The negative stereotyping of critical philosophy, social theory and politics from conservative corners is neither new nor terribly interesting. What is interesting, however, is that such radical educational politics as are now being imposed could be shaped by such a low level of critical thought about what actually goes on in universities, and justified through sardonic rhetoric. The audience for the latter is undoubtedly large; it is probably even growing. But it is also not the only one, as illustrated by the very different demands being made by undergraduate students in other kinds of meetings, reading groups, conferences, demonstrations, alternative educational spaces and occupations in the UK, Europe and the US. Either they count too, or it should be made clear that they aren't the 'right' sort of students, and shan't be included in any serious political decisions. More importantly, however, the professed loyalty to students' futures in general is not entirely on the level. Educating people to get 'decent jobs', as Willetts puts it, is not a simple matter of depositing skills into students at school that they can later withdraw at work, in exchange for a salary that they can exchange for a house and other goods and services; all of which feeds seamlessly into both self-realization and national economic development. This is of course another caricature of social process, but one that is being rapidly transformed into a matter of fact for many people. There are worrying indications that the government actually believes it.

It is no secret, surely even to the politicians who may deny it, that one of the defining characteristics of work in our society today is that for many people, it is precarious and often alienating. And it is no secret that in this country, it is about to become even more so - 'big decisions' in 'tough times' are codes for other, less pleasant things. Naked market competition is well known to leave swathes of damaged and deserted people, ideas and institutions behind the few that push their way to the top, especially in areas of social life where plurality and humanism were once valued as values. Let's at least be clear that this is the agenda, rather than the critique; that ultimately it is the predictable winners of these games that really matter. What Willetts' speech makes clear is that the promises being offered to students - better teaching, greater clarity, brand assurances, quality control - are in fact promises to those who would employ them, and to all the non-student taxpayers who would like to pay as little as possible for social education. It's genius. Someone should invent a word for this strategy of convincing people that the best interests of the powerful are really their own.

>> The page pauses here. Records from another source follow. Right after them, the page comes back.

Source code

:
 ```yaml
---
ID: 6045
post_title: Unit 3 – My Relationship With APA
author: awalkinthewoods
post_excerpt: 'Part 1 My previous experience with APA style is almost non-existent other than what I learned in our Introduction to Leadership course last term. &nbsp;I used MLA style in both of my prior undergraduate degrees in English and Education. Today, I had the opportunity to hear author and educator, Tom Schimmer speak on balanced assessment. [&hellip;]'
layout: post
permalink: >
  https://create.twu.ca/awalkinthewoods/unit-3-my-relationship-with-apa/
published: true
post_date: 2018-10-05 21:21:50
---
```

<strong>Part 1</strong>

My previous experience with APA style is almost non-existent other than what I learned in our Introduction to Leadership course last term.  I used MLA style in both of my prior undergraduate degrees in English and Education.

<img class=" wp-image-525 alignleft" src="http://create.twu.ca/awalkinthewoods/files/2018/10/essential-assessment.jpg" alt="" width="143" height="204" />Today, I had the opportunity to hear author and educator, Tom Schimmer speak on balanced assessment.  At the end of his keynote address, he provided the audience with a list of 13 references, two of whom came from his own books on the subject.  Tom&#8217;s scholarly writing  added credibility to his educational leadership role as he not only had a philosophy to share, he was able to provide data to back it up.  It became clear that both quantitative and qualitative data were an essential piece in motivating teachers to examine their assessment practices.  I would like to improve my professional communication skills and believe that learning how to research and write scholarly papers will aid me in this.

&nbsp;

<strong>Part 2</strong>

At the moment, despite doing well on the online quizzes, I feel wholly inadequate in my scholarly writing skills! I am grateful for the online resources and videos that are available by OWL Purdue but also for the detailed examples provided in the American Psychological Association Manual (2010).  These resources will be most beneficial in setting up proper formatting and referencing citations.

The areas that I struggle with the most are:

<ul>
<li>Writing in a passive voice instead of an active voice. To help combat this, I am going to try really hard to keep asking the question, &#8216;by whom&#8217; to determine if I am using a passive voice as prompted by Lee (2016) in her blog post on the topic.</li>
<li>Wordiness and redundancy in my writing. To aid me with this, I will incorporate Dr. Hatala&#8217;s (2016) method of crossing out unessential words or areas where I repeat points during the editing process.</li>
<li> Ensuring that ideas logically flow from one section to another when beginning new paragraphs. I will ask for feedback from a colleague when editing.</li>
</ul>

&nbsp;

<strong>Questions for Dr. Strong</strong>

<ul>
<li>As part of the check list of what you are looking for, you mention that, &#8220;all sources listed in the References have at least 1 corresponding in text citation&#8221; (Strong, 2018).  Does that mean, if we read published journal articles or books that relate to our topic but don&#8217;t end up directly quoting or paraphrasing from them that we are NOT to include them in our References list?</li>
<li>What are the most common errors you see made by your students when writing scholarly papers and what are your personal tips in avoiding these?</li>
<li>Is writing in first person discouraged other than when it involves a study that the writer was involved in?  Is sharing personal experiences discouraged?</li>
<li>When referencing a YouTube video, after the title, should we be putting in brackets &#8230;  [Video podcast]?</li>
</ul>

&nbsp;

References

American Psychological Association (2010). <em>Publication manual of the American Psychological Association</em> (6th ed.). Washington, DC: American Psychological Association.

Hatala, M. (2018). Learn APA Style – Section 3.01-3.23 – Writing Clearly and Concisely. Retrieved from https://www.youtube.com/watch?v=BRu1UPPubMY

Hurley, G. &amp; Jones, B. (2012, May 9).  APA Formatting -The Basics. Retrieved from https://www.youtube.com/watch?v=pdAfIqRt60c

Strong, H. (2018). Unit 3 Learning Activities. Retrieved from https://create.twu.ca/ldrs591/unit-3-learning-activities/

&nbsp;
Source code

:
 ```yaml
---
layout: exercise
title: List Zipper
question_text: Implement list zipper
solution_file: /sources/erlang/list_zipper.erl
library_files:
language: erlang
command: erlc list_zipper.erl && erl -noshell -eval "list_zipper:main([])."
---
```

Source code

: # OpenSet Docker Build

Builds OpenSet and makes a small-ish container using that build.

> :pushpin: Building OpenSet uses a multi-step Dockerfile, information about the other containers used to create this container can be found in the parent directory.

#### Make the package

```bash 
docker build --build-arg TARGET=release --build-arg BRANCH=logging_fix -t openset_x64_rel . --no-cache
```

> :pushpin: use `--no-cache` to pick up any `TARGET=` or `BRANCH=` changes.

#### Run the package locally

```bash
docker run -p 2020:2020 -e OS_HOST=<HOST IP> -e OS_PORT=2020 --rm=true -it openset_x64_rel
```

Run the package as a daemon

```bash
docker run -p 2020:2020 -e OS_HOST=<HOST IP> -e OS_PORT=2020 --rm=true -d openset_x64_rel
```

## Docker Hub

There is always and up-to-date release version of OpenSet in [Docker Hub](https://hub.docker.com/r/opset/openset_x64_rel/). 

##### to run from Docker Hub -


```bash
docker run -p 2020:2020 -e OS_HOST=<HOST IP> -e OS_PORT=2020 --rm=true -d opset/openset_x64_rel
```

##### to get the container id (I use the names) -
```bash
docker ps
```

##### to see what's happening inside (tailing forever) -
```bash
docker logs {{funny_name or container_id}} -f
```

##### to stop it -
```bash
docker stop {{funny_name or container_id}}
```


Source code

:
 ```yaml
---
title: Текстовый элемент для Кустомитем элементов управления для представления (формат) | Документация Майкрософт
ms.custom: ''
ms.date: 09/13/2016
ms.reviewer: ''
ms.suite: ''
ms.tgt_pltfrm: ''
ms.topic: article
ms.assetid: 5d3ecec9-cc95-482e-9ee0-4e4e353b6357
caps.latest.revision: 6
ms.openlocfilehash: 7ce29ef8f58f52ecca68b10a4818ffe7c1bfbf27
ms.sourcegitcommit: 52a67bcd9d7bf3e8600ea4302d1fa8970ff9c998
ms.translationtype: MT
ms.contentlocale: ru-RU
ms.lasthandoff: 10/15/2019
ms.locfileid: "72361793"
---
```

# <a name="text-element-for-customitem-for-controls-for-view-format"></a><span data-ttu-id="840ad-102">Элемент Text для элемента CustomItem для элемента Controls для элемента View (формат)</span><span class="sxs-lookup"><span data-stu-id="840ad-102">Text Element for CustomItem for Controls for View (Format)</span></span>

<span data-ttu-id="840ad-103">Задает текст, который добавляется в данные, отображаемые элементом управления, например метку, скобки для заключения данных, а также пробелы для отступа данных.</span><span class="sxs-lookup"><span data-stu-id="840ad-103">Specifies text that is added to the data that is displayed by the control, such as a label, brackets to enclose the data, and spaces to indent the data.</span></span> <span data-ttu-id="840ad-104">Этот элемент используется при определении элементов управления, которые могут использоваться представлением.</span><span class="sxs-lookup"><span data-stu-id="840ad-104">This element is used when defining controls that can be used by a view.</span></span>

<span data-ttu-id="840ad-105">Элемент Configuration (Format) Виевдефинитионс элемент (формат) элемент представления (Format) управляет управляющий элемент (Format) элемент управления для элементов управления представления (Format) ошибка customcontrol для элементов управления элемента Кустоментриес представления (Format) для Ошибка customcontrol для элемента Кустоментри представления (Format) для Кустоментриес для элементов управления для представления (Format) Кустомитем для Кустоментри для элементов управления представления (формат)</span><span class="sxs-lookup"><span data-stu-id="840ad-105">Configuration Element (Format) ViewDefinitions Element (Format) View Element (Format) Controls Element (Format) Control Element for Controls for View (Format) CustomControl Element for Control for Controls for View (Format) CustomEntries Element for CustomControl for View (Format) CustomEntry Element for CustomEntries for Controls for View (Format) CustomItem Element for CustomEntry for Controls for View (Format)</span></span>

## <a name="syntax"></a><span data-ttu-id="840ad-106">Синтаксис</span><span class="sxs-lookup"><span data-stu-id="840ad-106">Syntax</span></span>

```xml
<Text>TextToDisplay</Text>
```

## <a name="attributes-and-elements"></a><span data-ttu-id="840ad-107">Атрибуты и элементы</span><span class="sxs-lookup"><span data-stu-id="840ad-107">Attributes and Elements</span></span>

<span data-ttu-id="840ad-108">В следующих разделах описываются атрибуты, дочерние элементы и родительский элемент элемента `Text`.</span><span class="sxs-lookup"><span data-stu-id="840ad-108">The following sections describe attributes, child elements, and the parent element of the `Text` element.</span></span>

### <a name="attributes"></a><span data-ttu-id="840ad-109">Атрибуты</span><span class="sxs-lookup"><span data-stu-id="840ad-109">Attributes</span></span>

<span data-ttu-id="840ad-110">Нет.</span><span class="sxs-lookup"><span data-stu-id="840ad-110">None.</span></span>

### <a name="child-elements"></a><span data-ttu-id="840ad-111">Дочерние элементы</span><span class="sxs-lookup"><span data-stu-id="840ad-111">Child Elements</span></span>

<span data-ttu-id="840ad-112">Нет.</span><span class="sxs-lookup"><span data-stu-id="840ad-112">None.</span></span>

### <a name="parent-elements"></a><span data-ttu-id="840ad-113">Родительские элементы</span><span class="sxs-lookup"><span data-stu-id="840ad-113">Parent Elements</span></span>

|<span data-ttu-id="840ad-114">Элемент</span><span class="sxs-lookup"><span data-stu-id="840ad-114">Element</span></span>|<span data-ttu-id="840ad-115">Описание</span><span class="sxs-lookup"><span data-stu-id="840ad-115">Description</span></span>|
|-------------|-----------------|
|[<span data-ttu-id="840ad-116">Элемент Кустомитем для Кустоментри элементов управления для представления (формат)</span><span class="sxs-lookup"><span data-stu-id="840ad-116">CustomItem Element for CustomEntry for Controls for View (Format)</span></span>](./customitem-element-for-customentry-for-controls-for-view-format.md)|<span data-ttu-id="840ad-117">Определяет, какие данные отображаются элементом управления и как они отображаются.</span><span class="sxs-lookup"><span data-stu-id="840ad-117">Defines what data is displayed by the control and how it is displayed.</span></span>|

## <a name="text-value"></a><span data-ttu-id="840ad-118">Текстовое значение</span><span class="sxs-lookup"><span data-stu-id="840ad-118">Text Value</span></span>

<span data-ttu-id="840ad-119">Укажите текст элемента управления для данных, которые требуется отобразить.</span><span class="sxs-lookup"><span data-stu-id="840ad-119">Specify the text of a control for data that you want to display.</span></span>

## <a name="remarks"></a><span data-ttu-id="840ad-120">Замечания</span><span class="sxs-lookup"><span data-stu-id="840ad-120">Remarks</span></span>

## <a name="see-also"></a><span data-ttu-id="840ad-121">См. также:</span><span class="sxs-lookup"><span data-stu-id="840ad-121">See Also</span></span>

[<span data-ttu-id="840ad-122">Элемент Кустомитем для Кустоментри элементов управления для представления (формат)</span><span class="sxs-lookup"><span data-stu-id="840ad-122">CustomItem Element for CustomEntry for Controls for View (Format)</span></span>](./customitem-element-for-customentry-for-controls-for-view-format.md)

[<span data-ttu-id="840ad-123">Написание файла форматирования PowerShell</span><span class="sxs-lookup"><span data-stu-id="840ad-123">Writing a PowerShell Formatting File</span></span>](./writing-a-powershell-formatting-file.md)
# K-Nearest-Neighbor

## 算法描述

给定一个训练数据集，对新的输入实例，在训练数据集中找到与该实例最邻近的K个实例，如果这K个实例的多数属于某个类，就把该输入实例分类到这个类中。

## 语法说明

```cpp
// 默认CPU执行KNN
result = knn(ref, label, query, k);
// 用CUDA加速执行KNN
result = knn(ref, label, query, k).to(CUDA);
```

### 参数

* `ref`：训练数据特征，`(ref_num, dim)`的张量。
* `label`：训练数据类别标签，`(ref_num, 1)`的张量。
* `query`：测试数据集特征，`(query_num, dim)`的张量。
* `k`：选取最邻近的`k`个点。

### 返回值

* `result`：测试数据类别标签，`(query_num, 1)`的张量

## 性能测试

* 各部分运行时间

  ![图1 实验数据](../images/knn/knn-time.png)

Not to worry. Most undergraduate students are indeed not sitting in their unions, plotting revolutions for Latin America. One would hope that at least some of them have in fact already learned enough about post-colonialism to consider just how imperialist it might be to 'plot' anything for anyone, or taken a course in global politics that cleared up the difference between vaguely Cold War references to 'Marxist revolutions in Latin America' and the cacophony of rightist, leftist and post-Marxist movements that make the present-day South such an interesting political phenomenon. Of course, some students are now sitting -- though likely not in their unions -- discussing critical responses to the current educational reforms, thinking about what they want from their higher education, and dealing with other pressing problems that affect them in their everyday lives.

But I would hazard a guess that all students want to learn interesting and useful things taught in excellent ways by teachers that care about both them and their academic work. Support for this, yes, please. Let's have more resources for good teaching, to make great education more possible for as many people as possible. Let's have an open, public discussion about what 'relevant' education looks like in this society, and how we might be able to discover and make space for the different definitions that will emerge. But let's leave Marx and Latin America out of the equation unless we can talk about either intelligently. Otherwise, it's really is just a joke.